- RECORDS SUPPLIED -
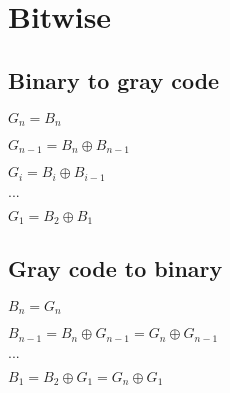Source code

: \section{Bitwise}

\subsection{Binary to gray code}

$G_n = B_n$

$G_{n-1} = B_n \oplus B_{n-1} $

$G_{i} = B_i \oplus B_{i-1} $

$ ... $

$ G_1 = B_2 \oplus B_1 $

\subsection{Gray code to binary}


$ B_n = G_n $

$ B_{n-1} = B_n \oplus G_{n-1} = G_n \oplus G_{n-1} $

$ ... $

$ B_1 = B_2 \oplus G_1 = G_n \oplus G_1 $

- WHAT YOU ARE ASKED TO DO -
Only the pictures are to be left out; print everything else in the listing exactly.

- EXERCISE RESPONSE -
Source code

: \section{Bitwise}

\subsection{Binary to gray code}

$G_n = B_n$

$G_{n-1} = B_n \oplus B_{n-1} $

$G_{i} = B_i \oplus B_{i-1} $

$ ... $

$ G_1 = B_2 \oplus B_1 $

\subsection{Gray code to binary}


$ B_n = G_n $

$ B_{n-1} = B_n \oplus G_{n-1} = G_n \oplus G_{n-1} $

$ ... $

$ B_1 = B_2 \oplus G_1 = G_n \oplus G_1 $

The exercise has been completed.